For an unbiased perspective on how Nas’s 1994 debut album Illmatic changed the rap game, don’t bother looking up the original reviews in The Source or the flood of think pieces written for the record’s celebrated 10-year anniversary. Instead, simply log onto Wikipedia.
Most albums worthy of their own Wiki page get a few paragraphs, typically the personnel involved in the recording, the performance on the charts, and the critical reception. Illmatic’s Wikipedia page has no less than 18 in-depth sections which break down the record’s themes, legacy and influence, lyricism, and intellectual response. The debut from the man born Nasir bin Olu Dara Jones isn’t just a genre classic, it’s an important cultural touchstone.
No one knows that better than Erik Parker, writer-producer of the new documentary Nas: Time is Illmatic. Along with director-producer One9, Parker takes a refreshingly different approach to breaking down Nas’s groundbreaking masterpiece. Rather than trot out an endless parade of talking celebrity heads and record executives, the filmmakers focus on the family, friends, and rappers who coloured Nas’s world view when he was growing up. Parker and One9 also devote plenty of screen time to explaining where Nas came from, namely Queensbridge, a tougher-than-leather New York City housing project in Queens.
Reached in New York, the two acknowledge that Time Is Illmatic takes a decidedly unconventional path in its quest to explain the backstory of a classic rap record.
“Me, One9, and a couple of other friends of ours were big fans of the album Illmatic,” Parker says. “We wanted to record the making of Illmatic in the way that many traditional documentaries are done—where you delve into what happens in the studio where the magic is made. But one of our first interviews was, fortunately, with Olu Dara, who happens to be Nas’s father. He had a wealth of knowledge that he let us in on, and that actually opened up the scope of the film. His interview served as a gateway into the true influences of Illmatic. We went beyond the studio-making, and found that the magic and the legacy was in the Jones family, and in the generations that came before Nas.”
Queensbridge was integral to the story. The largest of its kind in North America, the project is famous for spawning a large number of hip-hop stars, including MC Shan, Mobb Deep, Big Noyd, and Roxanne Shanté.

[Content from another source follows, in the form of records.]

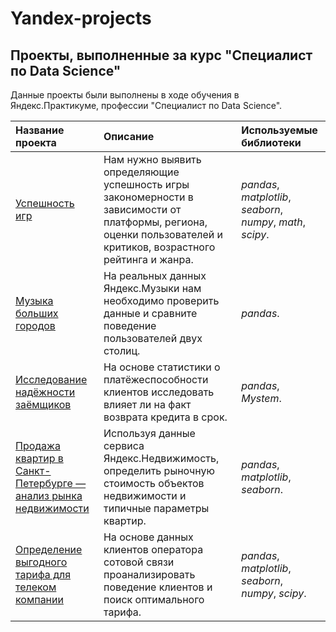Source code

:# Yandex-projects
## Проекты, выполненные за курс "Специалист по Data Science"

Данные проекты были выполнены в ходе обучения в Яндекс.Практикуме, профессии "Специалист по Data Science".

| Название проекта | Описание | Используемые библиотеки | 
| :---------------------- | :---------------------- | :---------------------- |
| [Успешность игр](Game_Analysis) | Нам нужно выявить определяющие успешность игры закономерности в зависимости от платформы, региона, оценки пользователей и критиков, возрастного рейтинга и жанра. | *pandas*, *matplotlib*, *seaborn*, *numpy*, *math*, *scipy*. |
| [Музыка больших городов](Music_of_big_cities) | На реальных данных Яндекс.Музыки нам необходимо проверить данные и сравните поведение пользователей двух столиц. | *pandas*. |
| [Исследование надёжности заёмщиков](Investigation_of_the_reliability_of_borrowers) | На основе статистики о платёжеспособности клиентов исследовать влияет ли на факт возврата кредита в срок. | *pandas*, *Mystem*. |
| [Продажа квартир в Санкт-Петербурге — анализ рынка недвижимости](Research_of_ads_for_the_sale_of_apartments) | Используя данные сервиса Яндекс.Недвижимость, определить рыночную стоимость объектов недвижимости и типичные параметры квартир. | *pandas*, *matplotlib*, *seaborn*. |
| [Определение выгодного тарифа для телеком компании](Research_of_ads_for_the_sale_of_apartments) | На основе данных клиентов оператора сотовой связи проанализировать поведение клиентов и поиск оптимального тарифа. | *pandas*, *matplotlib*, *seaborn*, *numpy*, *scipy*. |
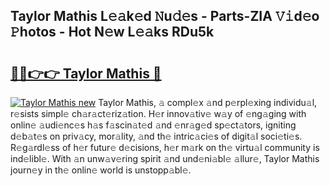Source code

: ## Taylor Mathis L𝚎𝚊k𝚎d 𝙽u𝚍𝚎s - Parts-ZIA 𝚅𝚒d𝚎o 𝙿hotos - Hot N𝚎w L𝚎𝚊ks RDu5k

# <h2><a href="http://kv5mxk.teov.top/?on=Taylor+Mathis">🔗🔗👉👉 Taylor Mathis 🔗</a></h2>

[![Taylor Mathis new](https://i.imgur.com/QqkWNDz.gif)](http://kv5mxk.teov.top/?on=Taylor+Mathis)
Taylor Mathis, 𝚊 compl𝚎x 𝚊nd p𝚎rpl𝚎xing individu𝚊l, r𝚎sists simpl𝚎 ch𝚊r𝚊ct𝚎riz𝚊tion. H𝚎r innov𝚊tiv𝚎 w𝚊y of 𝚎ng𝚊ging with onlin𝚎 𝚊udi𝚎nc𝚎s h𝚊s f𝚊scin𝚊t𝚎d 𝚊nd 𝚎nr𝚊g𝚎d sp𝚎ct𝚊tors, igniting d𝚎b𝚊t𝚎s on priv𝚊cy, mor𝚊lity, 𝚊nd th𝚎 intric𝚊ci𝚎s of digit𝚊l soci𝚎ti𝚎s. R𝚎g𝚊rdl𝚎ss of h𝚎r futur𝚎 d𝚎cisions, h𝚎r m𝚊rk on th𝚎 virtu𝚊l community is ind𝚎libl𝚎. With 𝚊n unw𝚊v𝚎ring spirit 𝚊nd und𝚎ni𝚊bl𝚎 𝚊llur𝚎, Taylor Mathis journ𝚎y in th𝚎 onlin𝚎 world is unstopp𝚊bl𝚎.
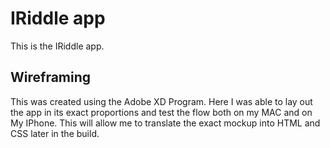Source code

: # IRiddle app
This is the IRiddle app.

## Wireframing
This was created using the Adobe XD Program.
Here I was able to lay out the app in its exact proportions and 
test the flow both on my MAC and on My IPhone.
This will allow me to translate the exact mockup into HTML and CSS later in the build.

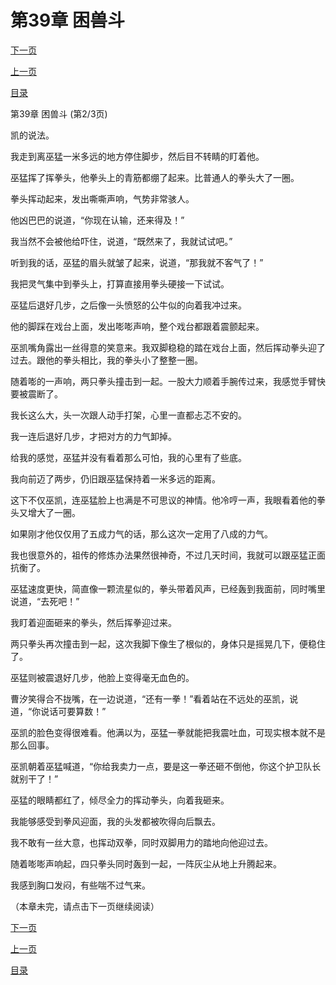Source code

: <h1>第39章   困兽斗</h1>
            <div><p><a href="./0116_%E7%AC%AC39%E7%AB%A0_%E5%9B%B0%E5%85%BD%E6%96%97.md">下一页</a></p><p><a href="./0114_%E7%AC%AC39%E7%AB%A0_%E5%9B%B0%E5%85%BD%E6%96%97.md">上一页</a></p><p><a href="../">目录</a></p></div>
            <div><p>第39章   困兽斗 (第2/3页)</p><p>凯的说法。</p><p>我走到离巫猛一米多远的地方停住脚步，然后目不转睛的盯着他。</p><p>巫猛挥了挥拳头，他拳头上的青筋都绷了起来。比普通人的拳头大了一圈。</p><p>拳头挥动起来，发出嘶嘶声响，气势非常骇人。</p><p>他凶巴巴的说道，“你现在认输，还来得及！”</p><p>我当然不会被他给吓住，说道，“既然来了，我就试试吧。”</p><p>听到我的话，巫猛的眉头就皱了起来，说道，“那我就不客气了！”</p><p>我把灵气集中到拳头上，打算直接用拳头硬接一下试试。</p><p>巫猛后退好几步，之后像一头愤怒的公牛似的向着我冲过来。</p><p>他的脚踩在戏台上面，发出嘭嘭声响，整个戏台都跟着震颤起来。</p><p>巫凯嘴角露出一丝得意的笑意来。我双脚稳稳的踏在戏台上面，然后挥动拳头迎了过去。跟他的拳头相比，我的拳头小了整整一圈。</p><p>随着嘭的一声响，两只拳头撞击到一起。一股大力顺着手腕传过来，我感觉手臂快要被震断了。</p><p>我长这么大，头一次跟人动手打架，心里一直都忐忑不安的。</p><p>我一连后退好几步，才把对方的力气卸掉。</p><p>给我的感觉，巫猛并没有看着那么可怕，我的心里有了些底。</p><p>我向前迈了两步，仍旧跟巫猛保持着一米多远的距离。</p><p>这下不仅巫凯，连巫猛脸上也满是不可思议的神情。他冷哼一声，我眼看着他的拳头又增大了一圈。</p><p>如果刚才他仅仅用了五成力气的话，那么这次一定用了八成的力气。</p><p>我也很意外的，祖传的修炼办法果然很神奇，不过几天时间，我就可以跟巫猛正面抗衡了。</p><p>巫猛速度更快，简直像一颗流星似的，拳头带着风声，已经轰到我面前，同时嘴里说道，“去死吧！”</p><p>我盯着迎面砸来的拳头，然后挥拳迎过来。</p><p>两只拳头再次撞击到一起，这次我脚下像生了根似的，身体只是摇晃几下，便稳住了。</p><p>巫猛则被震退好几步，他脸上变得毫无血色的。</p><p>曹汐笑得合不拢嘴，在一边说道，“还有一拳！”看着站在不远处的巫凯，说道，“你说话可要算数！”</p><p>巫凯的脸色变得很难看。他满以为，巫猛一拳就能把我震吐血，可现实根本就不是那么回事。</p><p>巫凯朝着巫猛喊道，“你给我卖力一点，要是这一拳还砸不倒他，你这个护卫队长就别干了！”</p><p>巫猛的眼睛都红了，倾尽全力的挥动拳头，向着我砸来。</p><p>我能够感受到拳风迎面，我的头发都被吹得向后飘去。</p><p>我不敢有一丝大意，也挥动双拳，同时双脚用力的踏地向他迎过去。</p><p>随着嘭嘭声响起，四只拳头同时轰到一起，一阵灰尘从地上升腾起来。</p><p>我感到胸口发闷，有些喘不过气来。</p><p>（本章未完，请点击下一页继续阅读）</p></div>
            <div><p><a href="./0116_%E7%AC%AC39%E7%AB%A0_%E5%9B%B0%E5%85%BD%E6%96%97.md">下一页</a></p><p><a href="./0114_%E7%AC%AC39%E7%AB%A0_%E5%9B%B0%E5%85%BD%E6%96%97.md">上一页</a></p><p><a href="../">目录</a></p></div>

During Nas’s childhood, it was also a neighbourhood ravaged by crack and the ’80s economic policies of former U.S. President Ronald Reagan. What Nas saw on the streets on a day-to-day basis—shootings, beatings, unemployment, drug-dealing—would provide no shortage of lyrical fodder for Illmatic. It would also give him the determination to get out and make a better life.
That desperation still resonates with the rapper today. One of Time Is Illmatic’s many incredible moments has Nas studying an old black-and-white photograph taken in the hood around the release of Illmatic. As is pointed out by Nas’s brother, known as Jungle, many of those in the 8 x 10 are either in jail or dead, rendering the rapper temporarily speechless. Getting to the point where Nas was willing to show such vulnerability took awhile.
“That scene was one of the last shoots that we did, probably the second-last,” One9 says, joining the confernce call. “One thing that people overlook in the film is that Erik did a lot of the interviews. He’s a great interviewer—he gets people comfortable to the point where they can laugh. That whole session was us showing Nas clips from the movie, and him commenting. We had his brother talking about growing up in the home, and also about the photograph. We were saving that stuff for last because it was an emotional shoot.
“We were extremely comfortable with Nas, and Nas was comfortable with us,” he continues, “ there was no one else in the room for that moment—it was just an empty studio, Erik, myself, the cameraman, and audio. It felt like we were friends talking, and that’s how we really approached this film. It only works because everyone is completely honest and raw with their answers. No one was holding anything back.”
What might made Parker and One9 happiest is that the making ofTime Is Illmatic seemed to give Nas a new perspective on his master work. Forget Wikipedia—their documentary is now the best way to get a perspective on the record’s importance.
“I imagine that Nas recognized that, on some level, he was moving the needle for music fans, primarily hip-hop fans who really understood his story,” Parker suggests. “But he was so young, I think he was just making an honest piece of art, and probably had no idea of the cultural impact of his work. I can’t imagine that he could have understood what it [Illmatic] meant to the rest of us, even today. What really helped this documentary is that me and One9 really saw a transformation from the time we first sat down with him in a restaurant to talk about the film. Our passion for the album, and that of his peers, probably started to reveal itself to him in a way that he probably didn’t fully appreciate when he was initially in the moment.”
Nas: Time Is Illmatic screens at the Rio Theatre, October 3 (9:30 p.m.)